#### What you need to do:
The copy has to match the data exactly and leave out every picture.

Source records
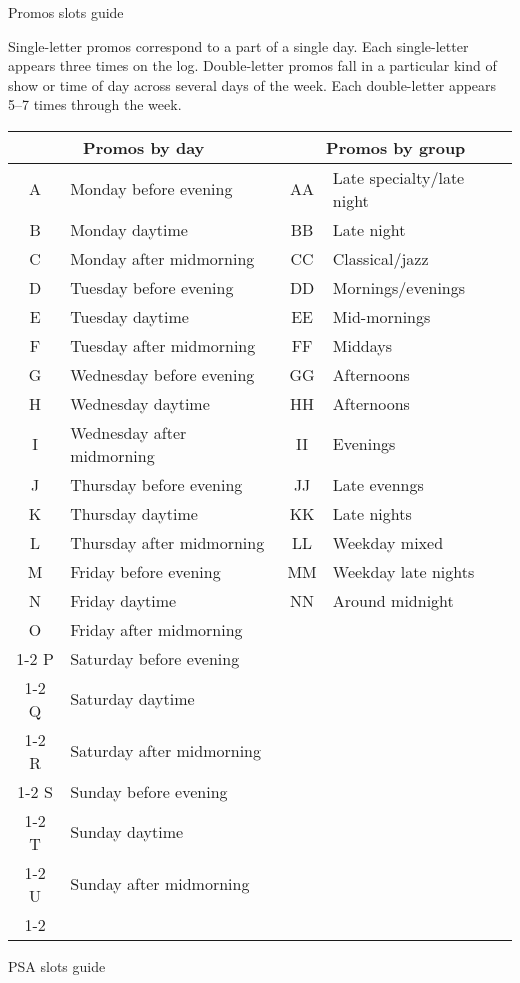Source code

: \documentclass{article}
\begin{document}
\begin{center}
\Large Promos slots guide
\end{center}

Single-letter promos correspond to a part of a single day.  Each
single-letter appears three times on the log.  Double-letter promos
fall in a particular kind of show or time of day across several days
of the week.  Each double-letter appears 5--7 times through the week.

\begin{center}
\def\bothl#1#2#3{#1 & #2 & #1#1 & #3 \\ \hline}
\def\dayl#1#2{#1 & #2 \\ \cline{1-2}}
\begin{tabular}{|c|l||c|l|}
\hline \multicolumn{2}{|c||}{Promos by day} & \multicolumn{2}{c|}{Promos by group} \\ \hline\hline
\bothl A{Monday before evening}{Late specialty/late night}
\bothl B{Monday daytime}{Late night}
\bothl C{Monday after midmorning}{Classical/jazz}
\bothl D{Tuesday before evening}{Mornings/evenings}
\bothl E{Tuesday daytime}{Mid-mornings}
\bothl F{Tuesday after midmorning}{Middays}
\bothl G{Wednesday before evening}{Afternoons}
\bothl H{Wednesday daytime}{Afternoons}
\bothl I{Wednesday after midmorning}{Evenings}
\bothl J{Thursday before evening}{Late evenngs}
\bothl K{Thursday daytime}{Late nights}
\bothl L{Thursday after midmorning}{Weekday mixed}
\bothl M{Friday before evening}{Weekday late nights}
\bothl N{Friday daytime}{Around midnight}
\dayl  O{Friday after midmorning}
\dayl  P{Saturday before evening}
\dayl  Q{Saturday daytime}
\dayl  R{Saturday after midmorning}
\dayl  S{Sunday before evening}
\dayl  T{Sunday daytime}
\dayl  U{Sunday after midmorning}
\end{tabular}
\end{center}
\clearpage
\begin{center}
\Large PSA slots guide
\end{center}
\end{document}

#### Task answer:
Source code

: \documentclass{article}
\begin{document}
\begin{center}
\Large Promos slots guide
\end{center}

Single-letter promos correspond to a part of a single day.  Each
single-letter appears three times on the log.  Double-letter promos
fall in a particular kind of show or time of day across several days
of the week.  Each double-letter appears 5--7 times through the week.

\begin{center}
\def\bothl#1#2#3{#1 & #2 & #1#1 & #3 \\ \hline}
\def\dayl#1#2{#1 & #2 \\ \cline{1-2}}
\begin{tabular}{|c|l||c|l|}
\hline \multicolumn{2}{|c||}{Promos by day} & \multicolumn{2}{c|}{Promos by group} \\ \hline\hline
\bothl A{Monday before evening}{Late specialty/late night}
\bothl B{Monday daytime}{Late night}
\bothl C{Monday after midmorning}{Classical/jazz}
\bothl D{Tuesday before evening}{Mornings/evenings}
\bothl E{Tuesday daytime}{Mid-mornings}
\bothl F{Tuesday after midmorning}{Middays}
\bothl G{Wednesday before evening}{Afternoons}
\bothl H{Wednesday daytime}{Afternoons}
\bothl I{Wednesday after midmorning}{Evenings}
\bothl J{Thursday before evening}{Late evenngs}
\bothl K{Thursday daytime}{Late nights}
\bothl L{Thursday after midmorning}{Weekday mixed}
\bothl M{Friday before evening}{Weekday late nights}
\bothl N{Friday daytime}{Around midnight}
\dayl  O{Friday after midmorning}
\dayl  P{Saturday before evening}
\dayl  Q{Saturday daytime}
\dayl  R{Saturday after midmorning}
\dayl  S{Sunday before evening}
\dayl  T{Sunday daytime}
\dayl  U{Sunday after midmorning}
\end{tabular}
\end{center}
\clearpage
\begin{center}
\Large PSA slots guide
\end{center}
\end{document}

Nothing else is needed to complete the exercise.